SQL-92 provides various kinds of joins (including natural join) that can be used in the from clause of a query.

Example - compute the natural join of customer and purchased:

select *
from (customer natural inner join purchased)

An inner join is a join in which tuples from one or both of the argument relations may not participate in the result. The notion of natural join from relational algebra is a kind of inner join because, for example, any customer tuple of a customer who has not purchased a flyrod does not appear in any tuple of the result of the above query.
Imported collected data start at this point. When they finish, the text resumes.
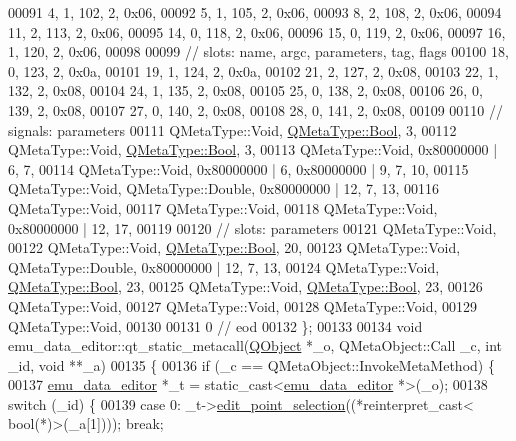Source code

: \begin{DoxyCode}
00091        4,    1,  102,    2, 0x06,
00092        5,    1,  105,    2, 0x06,
00093        8,    2,  108,    2, 0x06,
00094       11,    2,  113,    2, 0x06,
00095       14,    0,  118,    2, 0x06,
00096       15,    0,  119,    2, 0x06,
00097       16,    1,  120,    2, 0x06,
00098 
00099  \textcolor{comment}{// slots: name, argc, parameters, tag, flags}
00100       18,    0,  123,    2, 0x0a,
00101       19,    1,  124,    2, 0x0a,
00102       21,    2,  127,    2, 0x08,
00103       22,    1,  132,    2, 0x08,
00104       24,    1,  135,    2, 0x08,
00105       25,    0,  138,    2, 0x08,
00106       26,    0,  139,    2, 0x08,
00107       27,    0,  140,    2, 0x08,
00108       28,    0,  141,    2, 0x08,
00109 
00110  \textcolor{comment}{// signals: parameters}
00111     QMetaType::Void, \hyperlink{a00004_a76a8b016e5ad61faf9062cc387df5016}{QMetaType::Bool},    3,
00112     QMetaType::Void, \hyperlink{a00004_a76a8b016e5ad61faf9062cc387df5016}{QMetaType::Bool},    3,
00113     QMetaType::Void, 0x80000000 | 6,    7,
00114     QMetaType::Void, 0x80000000 | 6, 0x80000000 | 9,    7,   10,
00115     QMetaType::Void, QMetaType::Double, 0x80000000 | 12,    7,   13,
00116     QMetaType::Void,
00117     QMetaType::Void,
00118     QMetaType::Void, 0x80000000 | 12,   17,
00119 
00120  \textcolor{comment}{// slots: parameters}
00121     QMetaType::Void,
00122     QMetaType::Void, \hyperlink{a00004_a76a8b016e5ad61faf9062cc387df5016}{QMetaType::Bool},   20,
00123     QMetaType::Void, QMetaType::Double, 0x80000000 | 12,    7,   13,
00124     QMetaType::Void, \hyperlink{a00004_a76a8b016e5ad61faf9062cc387df5016}{QMetaType::Bool},   23,
00125     QMetaType::Void, \hyperlink{a00004_a76a8b016e5ad61faf9062cc387df5016}{QMetaType::Bool},   23,
00126     QMetaType::Void,
00127     QMetaType::Void,
00128     QMetaType::Void,
00129     QMetaType::Void,
00130 
00131        0        \textcolor{comment}{// eod}
00132 \};
00133 
00134 \textcolor{keywordtype}{void} emu\_data\_editor::qt\_static\_metacall(\hyperlink{a00059}{QObject} *\_o, QMetaObject::Call \_c, \textcolor{keywordtype}{int} \_id, \textcolor{keywordtype}{void} **\_a)
00135 \{
00136     \textcolor{keywordflow}{if} (\_c == QMetaObject::InvokeMetaMethod) \{
00137         \hyperlink{a00008}{emu\_data\_editor} *\_t = \textcolor{keyword}{static\_cast<}\hyperlink{a00008}{emu\_data\_editor} *\textcolor{keyword}{>}(\_o);
00138         \textcolor{keywordflow}{switch} (\_id) \{
00139         \textcolor{keywordflow}{case} 0: \_t->\hyperlink{a00008_a9aa2af0c329358fd96f7fb6b7f02bfe1}{edit\_point\_selection}((*\textcolor{keyword}{reinterpret\_cast<} \textcolor{keywordtype}{bool}(*)\textcolor{keyword}{>}(\_a[1]))); \textcolor{keywordflow}{break};

\end{DoxyCode}
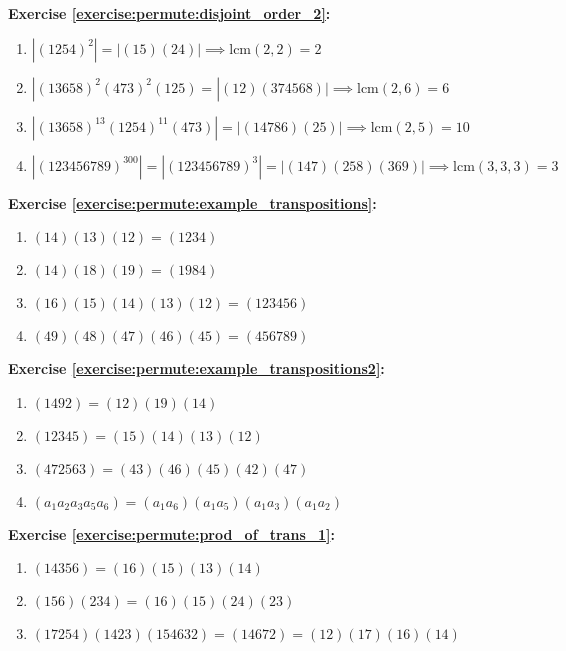 \noindent\textbf{Exercise \ref{exercise:permute:disjoint_order_2}:}
\begin{enumerate}[{a.}]
\item
$|(1254)^2| = |(15)(24)| \implies \mbox{lcm}(2, 2) = 2$ 

\item
$|(13658)^2(473)^2(125) = |(12)(374568)| \implies \mbox{lcm}(2, 6) = 6$

\item
$|(13658)^{13}(1254)^{11}(473)| = |(14786)(25)| \implies \mbox{lcm}(2, 5) = 10$

\item
$|(123456789)^{300}| = |(123456789)^3| = |(147)(258)(369)| \implies \mbox{lcm}(3, 3, 3) = 3$
\end{enumerate}

\noindent\textbf{Exercise \ref{exercise:permute:example_transpositions}:}
\begin{enumerate}[{a.}]
\item
$(14)(13)(12) = (1234)$

\item
$(14)(18)(19) = (1984)$

\item
$(16)(15)(14)(13)(12) = (123456)$

\item
$(49)(48)(47)(46)(45) = (456789)$
\end{enumerate}

\noindent\textbf{Exercise \ref{exercise:permute:example_transpositions2}:}
\begin{enumerate}[{a.}]
\item
$(1492) = (12)(19)(14)$

\item
$(12345) = (15)(14)(13)(12)$

\item
$(472563) = (43)(46)(45)(42)(47)$


\item
$(a_1a_2a_3a_5a_6) = (a_1a_6)(a_1a_5)(a_1a_3)(a_1a_2)$
\end{enumerate}

\noindent\textbf{Exercise \ref{exercise:permute:prod_of_trans_1}:}
\begin{enumerate}[{a.}]
\item
$(14356) = (16)(15)(13)(14)$

\item
$(156)(234) = (16)(15)(24)(23)$


\item
$(17254)(1423)(154632) = (14672) = (12)(17)(16)(14)$
\end{enumerate}

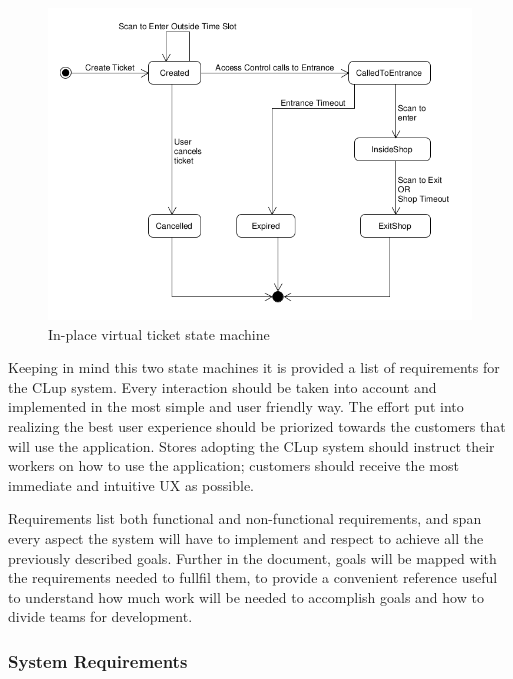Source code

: \begin{figure}[H]
    \centering
    \includegraphics[width=\textwidth]{Images/UML_in_place_virtual_ticket.png}
    \caption{ \label{fig:Booked_Ticket_State}In-place virtual ticket state machine}
\end{figure}

Keeping in mind this two state machines it is provided a list of requirements for the CLup system.
Every interaction should be taken into account and implemented in the most simple and user friendly way.
The effort put into realizing the best user experience should be priorized towards the customers that will use the application. Stores adopting the CLup system should instruct their workers on how to use the application; customers should receive the most immediate and intuitive UX as possible.

Requirements list both functional and non-functional requirements, and span every aspect the system will have to implement and respect to achieve all the previously described goals. Further in the document, goals will be mapped with the requirements needed to fullfil them, to provide a convenient reference useful to understand how much work will be needed to accomplish goals and how to divide teams for development.

\vfill

\subsubsection{System Requirements}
Example: Suppose we have relations customer2 and purchased2 as follows:

customer2
name address cust-num
Tim Wahls E258 1
Linda Null E258 3
Elvis Presley Graceland 2

purchased2
cust-num flyrod-stock-num date
1 3 9/4/1994
6 2 9/10/1994
3 3 9/3/1994
5 2 8/8/1992
3 2 9/2/1994
3 1 9/1/1994

The result of:

select *
from (customer2 natural inner join purchased2)

is the usual natural join, except that attributes are reordered:

cust-num name address flyrod-stock-num date
1 Tim Wahls E258 3 9/4/1994
3 Linda Null E258 3 9/3/1994
3 Linda Null E258 2 9/2/1994
3 Linda Null E258 1 9/1/1994

Order of attributes:

An outer join is a join that guarantees that all tuples from 1 (or both) of the argument relations appear in the result of the join. This is accomplished by:

  1. computing the inner join
  2. padding tuples that did not participate with nulls appropriately
  3. adding the padded tuples to the result

In a left outer join, tuples from the left relation (first argument) that do not participate in the join are padded as above and added to the result. The right outer join is symmetric. In a full outer join, all tuples from both argument relations that did not participate in the join are padded and added to the result.

The result of:

select *
from (customer2 natural right outer join purchased2)

is:

cust-num name address flyrod-stock-num date
1 Tim Wahls E258 3 9/4/1994
3 Linda Null E258 3 9/3/1994
3 Linda Null E258 2 9/2/1994
3 Linda Null E258 1 9/1/1994
6 null null 2 9/10/1994
5 null null 2 8/8/1992

The result of:

select *
from (customer2 natural full outer join purchased2)

is:

cust-num name address flyrod-stock-num date
1 Tim Wahls E258 3 9/4/1994
3 Linda Null E258 3 9/3/1994
3 Linda Null E258 2 9/2/1994
3 Linda Null E258 1 9/1/1994
2 Elvis Presley Graceland null null
6 null null 2 9/10/1994
5 null null 2 8/8/1992

Note that tuples from the inner join appear first, then "left over" tuples from the left relation, and finally "left over" tuples from the right relation.

Example: find the names and addresses of all customers who have not purchased a flyrod.

select name, address
from (customer2 natural left outer join purchased2)
where flyrod-stock-num is null

The full set of join types in SQL-92 is:

The cross join is equivalent to cartesian product. The union join is computed by adding n nulls to the end of each tuple of the left relation, where n is the number of attributes in the right relation, adding m nulls to the beginning of each tuple of the right relation, where m is the number of attributes in the left relation, and unioning the result.

Return to Table of Contents

Join Conditions

SQL-92 provides several kinds of joins in addition to natural joins. The possible join conditions are:

A join condition must be used with an outer join, but is optional with an inner join.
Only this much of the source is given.